Now Börje Sellergren, at the Technical University of Dortmund, Germany, and colleagues have developed a way of removing riboflavin. They imprinted riboflavin-shaped pockets into a polymer by synthesising it in the presence of riboflavin tetra-acetate template molecules. Removing the template left empty receptor pockets, which the team showed could capture and remove riboflavin from milk, beer and multivitamin mixtures.

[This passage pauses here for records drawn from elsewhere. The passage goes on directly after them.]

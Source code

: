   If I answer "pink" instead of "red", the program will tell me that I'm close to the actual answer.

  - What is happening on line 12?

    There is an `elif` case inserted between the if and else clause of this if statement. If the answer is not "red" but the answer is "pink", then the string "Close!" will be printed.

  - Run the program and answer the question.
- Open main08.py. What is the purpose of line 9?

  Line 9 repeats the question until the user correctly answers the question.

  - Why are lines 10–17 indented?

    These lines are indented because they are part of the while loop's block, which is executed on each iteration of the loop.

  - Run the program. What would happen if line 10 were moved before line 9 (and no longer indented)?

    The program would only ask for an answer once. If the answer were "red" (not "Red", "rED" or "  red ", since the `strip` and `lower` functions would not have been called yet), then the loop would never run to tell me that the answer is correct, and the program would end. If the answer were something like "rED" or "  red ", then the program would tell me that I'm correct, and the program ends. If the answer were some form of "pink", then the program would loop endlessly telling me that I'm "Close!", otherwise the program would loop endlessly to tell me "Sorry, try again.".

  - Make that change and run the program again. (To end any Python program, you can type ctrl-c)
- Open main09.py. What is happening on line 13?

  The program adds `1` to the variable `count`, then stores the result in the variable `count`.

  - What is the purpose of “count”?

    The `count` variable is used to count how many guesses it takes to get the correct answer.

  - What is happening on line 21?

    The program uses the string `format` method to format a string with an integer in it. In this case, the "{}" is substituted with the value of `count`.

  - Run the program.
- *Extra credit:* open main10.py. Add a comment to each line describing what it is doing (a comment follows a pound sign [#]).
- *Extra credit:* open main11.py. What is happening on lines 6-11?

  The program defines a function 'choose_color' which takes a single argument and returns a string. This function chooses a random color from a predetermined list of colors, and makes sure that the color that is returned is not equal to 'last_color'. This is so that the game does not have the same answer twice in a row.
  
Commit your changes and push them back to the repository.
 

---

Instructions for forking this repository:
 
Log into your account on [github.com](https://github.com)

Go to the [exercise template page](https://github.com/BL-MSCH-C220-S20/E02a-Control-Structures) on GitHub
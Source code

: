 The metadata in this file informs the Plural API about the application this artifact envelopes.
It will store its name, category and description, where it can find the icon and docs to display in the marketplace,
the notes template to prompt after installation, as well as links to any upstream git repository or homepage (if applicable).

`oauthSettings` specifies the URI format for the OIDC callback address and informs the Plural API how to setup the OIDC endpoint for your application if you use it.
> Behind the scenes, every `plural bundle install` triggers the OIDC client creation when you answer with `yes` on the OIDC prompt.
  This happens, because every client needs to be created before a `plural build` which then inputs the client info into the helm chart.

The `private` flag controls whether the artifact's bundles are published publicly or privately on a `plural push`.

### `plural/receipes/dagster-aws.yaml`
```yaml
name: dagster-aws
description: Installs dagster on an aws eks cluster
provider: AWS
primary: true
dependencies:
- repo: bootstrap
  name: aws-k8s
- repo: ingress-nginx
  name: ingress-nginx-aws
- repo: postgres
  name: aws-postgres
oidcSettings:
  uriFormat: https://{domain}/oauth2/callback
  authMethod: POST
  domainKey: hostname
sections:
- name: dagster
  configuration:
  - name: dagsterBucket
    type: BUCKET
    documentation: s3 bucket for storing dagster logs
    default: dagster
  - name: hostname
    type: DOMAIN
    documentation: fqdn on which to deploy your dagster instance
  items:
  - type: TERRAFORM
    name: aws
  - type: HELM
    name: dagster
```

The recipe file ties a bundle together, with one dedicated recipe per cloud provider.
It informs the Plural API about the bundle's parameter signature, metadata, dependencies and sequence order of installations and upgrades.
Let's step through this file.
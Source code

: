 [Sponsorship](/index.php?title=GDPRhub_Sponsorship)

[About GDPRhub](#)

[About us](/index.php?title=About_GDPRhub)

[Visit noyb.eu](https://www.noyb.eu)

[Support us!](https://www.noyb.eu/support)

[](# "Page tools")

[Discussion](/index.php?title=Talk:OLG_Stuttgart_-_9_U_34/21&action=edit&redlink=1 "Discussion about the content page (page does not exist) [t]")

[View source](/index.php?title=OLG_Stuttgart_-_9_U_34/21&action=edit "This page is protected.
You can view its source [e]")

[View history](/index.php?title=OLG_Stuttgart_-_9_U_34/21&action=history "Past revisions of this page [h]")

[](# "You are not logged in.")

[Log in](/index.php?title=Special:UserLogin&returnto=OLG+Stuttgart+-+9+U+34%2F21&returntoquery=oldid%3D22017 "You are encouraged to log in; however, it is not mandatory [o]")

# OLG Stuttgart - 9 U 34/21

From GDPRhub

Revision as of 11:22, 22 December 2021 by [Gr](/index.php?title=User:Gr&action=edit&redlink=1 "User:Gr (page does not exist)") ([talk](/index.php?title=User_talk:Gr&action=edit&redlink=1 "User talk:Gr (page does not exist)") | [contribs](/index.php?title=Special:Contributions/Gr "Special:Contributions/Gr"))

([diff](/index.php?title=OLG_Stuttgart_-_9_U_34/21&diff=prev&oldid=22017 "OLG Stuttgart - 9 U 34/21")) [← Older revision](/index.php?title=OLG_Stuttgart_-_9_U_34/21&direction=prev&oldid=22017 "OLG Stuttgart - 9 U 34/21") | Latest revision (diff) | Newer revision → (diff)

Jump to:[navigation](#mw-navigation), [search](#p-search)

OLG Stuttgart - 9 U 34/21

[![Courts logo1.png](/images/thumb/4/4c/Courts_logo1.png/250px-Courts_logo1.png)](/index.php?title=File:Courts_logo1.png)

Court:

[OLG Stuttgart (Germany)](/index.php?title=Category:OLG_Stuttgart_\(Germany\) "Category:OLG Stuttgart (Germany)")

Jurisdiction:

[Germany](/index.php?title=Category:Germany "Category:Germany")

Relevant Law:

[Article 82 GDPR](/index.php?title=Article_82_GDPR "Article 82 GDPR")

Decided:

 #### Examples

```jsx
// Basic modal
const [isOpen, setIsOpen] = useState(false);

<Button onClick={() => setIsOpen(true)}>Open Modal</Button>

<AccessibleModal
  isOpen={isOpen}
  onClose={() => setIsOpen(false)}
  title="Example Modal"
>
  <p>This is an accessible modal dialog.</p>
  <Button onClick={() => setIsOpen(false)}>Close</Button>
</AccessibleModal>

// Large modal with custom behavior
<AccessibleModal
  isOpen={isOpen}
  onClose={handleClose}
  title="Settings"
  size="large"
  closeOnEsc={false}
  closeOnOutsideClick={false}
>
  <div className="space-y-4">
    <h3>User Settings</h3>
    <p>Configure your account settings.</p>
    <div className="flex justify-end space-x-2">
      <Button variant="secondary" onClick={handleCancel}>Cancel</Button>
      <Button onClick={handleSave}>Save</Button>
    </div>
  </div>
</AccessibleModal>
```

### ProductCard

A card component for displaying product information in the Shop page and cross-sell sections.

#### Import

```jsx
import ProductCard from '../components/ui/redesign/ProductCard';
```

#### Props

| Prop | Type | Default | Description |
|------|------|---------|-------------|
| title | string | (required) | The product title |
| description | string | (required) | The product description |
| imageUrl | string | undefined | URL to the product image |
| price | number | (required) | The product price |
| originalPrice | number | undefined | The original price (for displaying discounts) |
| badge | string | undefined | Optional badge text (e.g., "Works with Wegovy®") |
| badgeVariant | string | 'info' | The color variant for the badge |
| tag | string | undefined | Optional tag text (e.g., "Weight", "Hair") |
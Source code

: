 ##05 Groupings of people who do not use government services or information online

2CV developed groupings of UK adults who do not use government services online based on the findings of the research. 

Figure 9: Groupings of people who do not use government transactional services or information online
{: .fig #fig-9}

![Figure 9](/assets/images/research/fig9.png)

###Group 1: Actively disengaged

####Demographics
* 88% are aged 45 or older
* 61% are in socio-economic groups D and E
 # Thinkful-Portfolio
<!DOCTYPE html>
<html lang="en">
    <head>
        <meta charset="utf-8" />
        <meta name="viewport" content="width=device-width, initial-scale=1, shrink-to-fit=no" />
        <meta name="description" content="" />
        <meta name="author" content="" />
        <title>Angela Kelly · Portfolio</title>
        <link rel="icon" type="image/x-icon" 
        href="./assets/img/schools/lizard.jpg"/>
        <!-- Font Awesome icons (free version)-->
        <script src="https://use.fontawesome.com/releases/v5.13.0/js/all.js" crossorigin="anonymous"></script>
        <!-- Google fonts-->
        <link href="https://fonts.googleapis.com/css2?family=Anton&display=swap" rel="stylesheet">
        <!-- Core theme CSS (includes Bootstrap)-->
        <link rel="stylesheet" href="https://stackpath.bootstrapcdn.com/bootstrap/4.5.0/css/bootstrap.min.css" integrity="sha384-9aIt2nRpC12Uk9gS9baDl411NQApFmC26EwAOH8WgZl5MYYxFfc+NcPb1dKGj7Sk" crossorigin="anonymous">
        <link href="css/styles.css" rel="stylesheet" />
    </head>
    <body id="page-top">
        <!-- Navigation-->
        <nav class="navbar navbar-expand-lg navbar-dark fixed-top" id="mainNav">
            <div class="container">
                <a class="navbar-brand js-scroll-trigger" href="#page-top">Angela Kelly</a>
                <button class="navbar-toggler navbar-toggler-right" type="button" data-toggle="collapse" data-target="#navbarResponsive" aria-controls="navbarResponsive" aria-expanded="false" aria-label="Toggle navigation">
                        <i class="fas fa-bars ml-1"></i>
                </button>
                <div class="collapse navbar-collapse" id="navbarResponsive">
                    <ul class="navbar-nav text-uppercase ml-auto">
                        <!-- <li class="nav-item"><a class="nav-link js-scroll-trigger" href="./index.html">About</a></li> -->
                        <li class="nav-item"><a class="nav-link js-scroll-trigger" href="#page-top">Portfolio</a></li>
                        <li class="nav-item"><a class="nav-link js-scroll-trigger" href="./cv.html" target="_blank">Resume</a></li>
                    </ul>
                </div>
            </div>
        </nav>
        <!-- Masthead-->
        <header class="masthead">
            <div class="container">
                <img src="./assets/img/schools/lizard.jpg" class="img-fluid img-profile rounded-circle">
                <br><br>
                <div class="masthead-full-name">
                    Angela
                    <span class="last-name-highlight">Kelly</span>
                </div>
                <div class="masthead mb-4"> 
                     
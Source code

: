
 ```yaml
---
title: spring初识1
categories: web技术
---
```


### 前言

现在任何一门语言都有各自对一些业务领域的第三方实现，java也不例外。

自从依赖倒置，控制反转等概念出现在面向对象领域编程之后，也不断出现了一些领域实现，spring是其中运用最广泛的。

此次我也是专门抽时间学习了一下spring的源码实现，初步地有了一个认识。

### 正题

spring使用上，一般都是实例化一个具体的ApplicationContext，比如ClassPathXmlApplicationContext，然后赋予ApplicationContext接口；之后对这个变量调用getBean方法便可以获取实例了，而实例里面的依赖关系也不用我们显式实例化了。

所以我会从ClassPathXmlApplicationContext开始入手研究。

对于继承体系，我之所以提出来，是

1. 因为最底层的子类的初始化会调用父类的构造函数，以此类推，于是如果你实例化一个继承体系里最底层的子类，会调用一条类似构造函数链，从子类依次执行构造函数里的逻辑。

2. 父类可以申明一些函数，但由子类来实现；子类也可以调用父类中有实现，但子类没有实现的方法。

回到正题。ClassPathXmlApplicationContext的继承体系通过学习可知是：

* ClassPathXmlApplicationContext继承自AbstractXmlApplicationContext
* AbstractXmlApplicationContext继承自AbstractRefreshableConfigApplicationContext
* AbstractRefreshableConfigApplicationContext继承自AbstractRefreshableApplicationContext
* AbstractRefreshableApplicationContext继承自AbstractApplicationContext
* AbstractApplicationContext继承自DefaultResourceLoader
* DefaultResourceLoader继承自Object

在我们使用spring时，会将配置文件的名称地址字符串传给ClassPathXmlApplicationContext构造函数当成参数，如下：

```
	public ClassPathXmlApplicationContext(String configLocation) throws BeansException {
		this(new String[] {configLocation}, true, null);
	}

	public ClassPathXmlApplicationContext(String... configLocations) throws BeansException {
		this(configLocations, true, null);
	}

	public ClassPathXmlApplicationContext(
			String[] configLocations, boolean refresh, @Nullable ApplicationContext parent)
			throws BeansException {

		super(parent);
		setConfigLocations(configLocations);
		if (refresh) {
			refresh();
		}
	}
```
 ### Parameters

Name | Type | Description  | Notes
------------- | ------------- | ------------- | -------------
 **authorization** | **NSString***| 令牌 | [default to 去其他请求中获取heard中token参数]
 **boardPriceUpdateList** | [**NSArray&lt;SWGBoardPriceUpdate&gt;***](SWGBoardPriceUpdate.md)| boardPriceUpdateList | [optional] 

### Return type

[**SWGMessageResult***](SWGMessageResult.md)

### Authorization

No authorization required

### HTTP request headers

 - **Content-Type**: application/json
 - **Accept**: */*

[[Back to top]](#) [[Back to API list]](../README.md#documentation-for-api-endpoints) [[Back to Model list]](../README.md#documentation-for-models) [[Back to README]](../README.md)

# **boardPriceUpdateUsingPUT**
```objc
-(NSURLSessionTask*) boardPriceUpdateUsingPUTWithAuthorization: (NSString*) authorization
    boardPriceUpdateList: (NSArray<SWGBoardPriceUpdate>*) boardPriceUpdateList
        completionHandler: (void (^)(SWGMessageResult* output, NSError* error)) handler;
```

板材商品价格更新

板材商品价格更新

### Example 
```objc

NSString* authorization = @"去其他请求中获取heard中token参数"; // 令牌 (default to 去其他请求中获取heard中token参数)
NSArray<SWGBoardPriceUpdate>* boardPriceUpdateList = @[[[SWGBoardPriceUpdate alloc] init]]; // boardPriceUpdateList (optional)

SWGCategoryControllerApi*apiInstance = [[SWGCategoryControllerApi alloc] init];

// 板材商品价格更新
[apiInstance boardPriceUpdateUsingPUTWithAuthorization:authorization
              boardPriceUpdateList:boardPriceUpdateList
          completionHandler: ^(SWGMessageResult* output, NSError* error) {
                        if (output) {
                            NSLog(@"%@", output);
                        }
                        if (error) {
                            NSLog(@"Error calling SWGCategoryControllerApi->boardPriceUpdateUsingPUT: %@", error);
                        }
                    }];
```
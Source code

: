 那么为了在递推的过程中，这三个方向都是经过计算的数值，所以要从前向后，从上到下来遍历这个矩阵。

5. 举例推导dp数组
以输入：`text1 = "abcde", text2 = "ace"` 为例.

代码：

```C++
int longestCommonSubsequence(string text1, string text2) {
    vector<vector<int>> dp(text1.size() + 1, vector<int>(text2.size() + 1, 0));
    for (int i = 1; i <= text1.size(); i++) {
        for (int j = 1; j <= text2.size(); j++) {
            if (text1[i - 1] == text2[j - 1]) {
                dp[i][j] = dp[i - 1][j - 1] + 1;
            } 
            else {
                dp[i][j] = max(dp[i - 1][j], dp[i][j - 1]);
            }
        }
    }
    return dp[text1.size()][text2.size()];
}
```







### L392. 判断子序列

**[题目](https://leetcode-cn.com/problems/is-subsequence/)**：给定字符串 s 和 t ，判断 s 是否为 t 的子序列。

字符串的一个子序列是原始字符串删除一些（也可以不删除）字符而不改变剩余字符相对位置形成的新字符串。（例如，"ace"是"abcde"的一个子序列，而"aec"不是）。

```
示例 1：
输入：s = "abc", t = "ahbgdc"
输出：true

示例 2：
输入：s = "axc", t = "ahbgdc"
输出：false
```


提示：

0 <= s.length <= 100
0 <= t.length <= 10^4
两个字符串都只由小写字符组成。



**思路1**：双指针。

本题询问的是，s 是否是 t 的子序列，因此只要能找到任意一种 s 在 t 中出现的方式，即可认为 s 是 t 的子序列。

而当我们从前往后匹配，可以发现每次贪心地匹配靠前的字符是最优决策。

"An important transition [for molecularly imprinted polymers] from being artificial receptors used in laboratory applications to being scrubbers capable of selectively removing unwanted, toxic or irritating compounds from many types of consumer products" - Nicholas Snow, Seton Hall University, South Orange, US
According to Sellergren, his molecularly imprinted polymer is unlike many others designed to capture or detect small molecule targets because it performs well in aqueous systems. It can extract up to 86 per cent of the riboflavin compared to 47 per cent for the corresponding non-imprinted control polymer, he explains. 'Food analysis and processing is a field that would profit from such receptors,' he says. 'Generic techniques to prepare fully water-compatible molecularly imprinted polymers will become important for unlocking such applications.'
Nicholas Snow, who specialises in separation science at Seton Hall University, South Orange, US, says the work represents 'an important transition [for molecularly imprinted polymers] from being artificial receptors used in laboratory applications to being scrubbers capable of selectively removing unwanted, toxic or irritating compounds from many types of consumer products'.
Antonio Martín-Esteban an expert in analytical applications of molecularly imprinted polymers at the National Institute for Agriculture and Food Research and Technology, Madrid, Spain, comments that Sellergren's polymer formation strategy 'is so simple and effective that it will most likely become routinely incorporated in the synthesis of a new generation of improved water-compatible imprinted polymers'.
A significant proportion of the riboflavin is still removed by non-specific hydrophobic binding interactions, says Sellergren. The next step is to refine further the polymer preparation process to reduce the non-specific binding, while retaining the integrity and activity of the specific binding pockets.